Ncon by Nvar size sparse matrix. Gradient vector of the constraints with respect to the (decision variables, parameters) at the optimal solution.

• results.dsdp: scipy.sparse.csr.csr_matrix

Ntheta by Nvar size sparse matrix. Gradient vector of the (decision variables, parameters) with respect to parameters (=theta_name). number of rows = len(theta_name), number of columns= len(col)

• results.propagation_c: numpy.ndarray

Length Ncon array. Error propagation in the constraints, dc/dp*cov_p*dc/dp + (dc/dx*dx/dp)*cov_p*(dc/dx*dx/dp)

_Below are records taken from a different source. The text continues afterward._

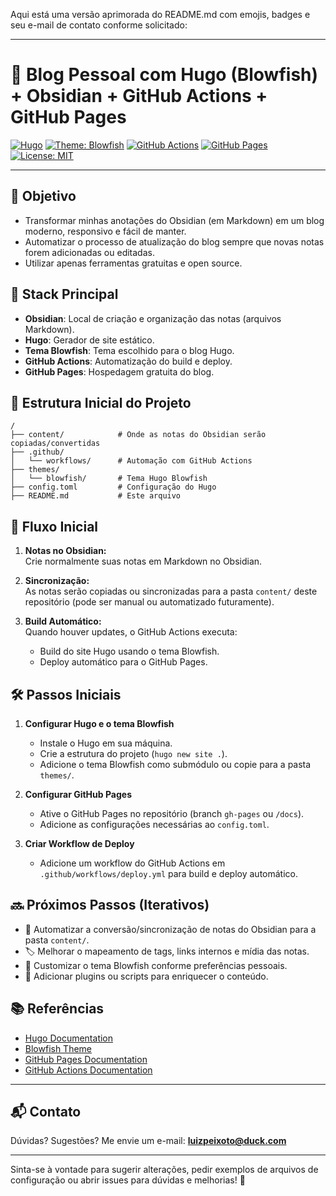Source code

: Aqui está uma versão aprimorada do README.md com emojis, badges e seu e-mail de contato conforme solicitado:

---

# 📝 Blog Pessoal com Hugo (Blowfish) + Obsidian + GitHub Actions + GitHub Pages

[![Hugo](https://img.shields.io/badge/Hugo-Static%20Site%20Generator-blueviolet?logo=hugo)](https://gohugo.io/)
[![Theme: Blowfish](https://img.shields.io/badge/Theme-Blowfish-0099ff?logo=blowfish)](https://blowfish.page/)
[![GitHub Actions](https://github.com/peixoto-ops/blog/actions/workflows/deploy.yml/badge.svg)](https://github.com/peixoto-ops/blog/actions)
[![GitHub Pages](https://img.shields.io/badge/GitHub-Pages-3276b1?logo=github)](https://pages.github.com/)
[![License: MIT](https://img.shields.io/badge/license-MIT-green)](LICENSE)

---

## 🎯 Objetivo

- Transformar minhas anotações do Obsidian (em Markdown) em um blog moderno, responsivo e fácil de manter.
- Automatizar o processo de atualização do blog sempre que novas notas forem adicionadas ou editadas.
- Utilizar apenas ferramentas gratuitas e open source.

## 🚀 Stack Principal

- **Obsidian**: Local de criação e organização das notas (arquivos Markdown).
- **Hugo**: Gerador de site estático.
- **Tema Blowfish**: Tema escolhido para o blog Hugo.
- **GitHub Actions**: Automatização do build e deploy.
- **GitHub Pages**: Hospedagem gratuita do blog.

## 📁 Estrutura Inicial do Projeto

```
/
├── content/            # Onde as notas do Obsidian serão copiadas/convertidas
├── .github/
│   └── workflows/      # Automação com GitHub Actions
├── themes/
│   └── blowfish/       # Tema Hugo Blowfish
├── config.toml         # Configuração do Hugo
├── README.md           # Este arquivo
```

## 🔄 Fluxo Inicial

1. **Notas no Obsidian:**  
   Crie normalmente suas notas em Markdown no Obsidian.

2. **Sincronização:**  
   As notas serão copiadas ou sincronizadas para a pasta `content/` deste repositório (pode ser manual ou automatizado futuramente).

3. **Build Automático:**  
   Quando houver updates, o GitHub Actions executa:
   - Build do site Hugo usando o tema Blowfish.
   - Deploy automático para o GitHub Pages.

## 🛠️ Passos Iniciais

1. **Configurar Hugo e o tema Blowfish**
   - Instale o Hugo em sua máquina.
   - Crie a estrutura do projeto (`hugo new site .`).
   - Adicione o tema Blowfish como submódulo ou copie para a pasta `themes/`.

2. **Configurar GitHub Pages**
   - Ative o GitHub Pages no repositório (branch `gh-pages` ou `/docs`).
   - Adicione as configurações necessárias ao `config.toml`.

3. **Criar Workflow de Deploy**
   - Adicione um workflow do GitHub Actions em `.github/workflows/deploy.yml` para build e deploy automático.

## 🔜 Próximos Passos (Iterativos)

- 🔗 Automatizar a conversão/sincronização de notas do Obsidian para a pasta `content/`.
- 🏷️ Melhorar o mapeamento de tags, links internos e mídia das notas.
- 🎨 Customizar o tema Blowfish conforme preferências pessoais.
- 🔌 Adicionar plugins ou scripts para enriquecer o conteúdo.

## 📚 Referências

- [Hugo Documentation](https://gohugo.io/documentation/)
- [Blowfish Theme](https://blowfish.page/)
- [GitHub Pages Documentation](https://docs.github.com/en/pages)
- [GitHub Actions Documentation](https://docs.github.com/en/actions)

---

## 📬 Contato

Dúvidas? Sugestões? Me envie um e-mail: **luizpeixoto@duck.com**

---

Sinta-se à vontade para sugerir alterações, pedir exemplos de arquivos de configuração ou abrir issues para dúvidas e melhorias! 🚀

• results.propagation_f: numpy.float64

Real number. Error propagation in the objective function, df/dp*cov_p*df/dp + (df/dx*dx/dp)*cov_p*(df/dx*dx/dp)

• results.col: list

Size Nvar. List of variable names. Note that variables names includes both decision variable and uncertain parameter names. The order can be mixed.

• results.row: list

Size Ncon+1. List of constraints and objective function names

Return type:

tuple

Raises:

Exception – if model_uncertain is neither ‘ConcreteModel’ nor ‘function’.

idaes.apps.uncertainty_propagation.uncertainties.clean_variable_name(theta_names)[source]#

This function removes all ‘ and spaces in theta_names. Note that the current theta_est(calc_cov=True) of parmest in Pyomo doesn’t allow ‘ and spaces in the variable names. Once a future version of Parmest fixes this issue, this function can be depreciated.

Parameters:

theta_names (list of strings) – List of Var names

Returns:

• It returns the following variables

• - theta_names_out (list of strings) – List of Var names after removing all ‘ and spaces

• - var_dic (dict) – Dictionary with keys converted theta_names and values original theta_names

## Examples#

Two examples are provided to illustrate the detailed usage of uncertainty_propagation. In each case, a Jupyter notebook with explanations as well as an equivalent Python script is provided.

## References#

[1] David Thierry (2020). k_aug, dthierry/k_aug

[2] Rooney, W. C. and Biegler, L. T. (2001). Design for model parameter uncertainty using nonlinear confidence regions. AIChE Journal, 47(8), 1794-1804.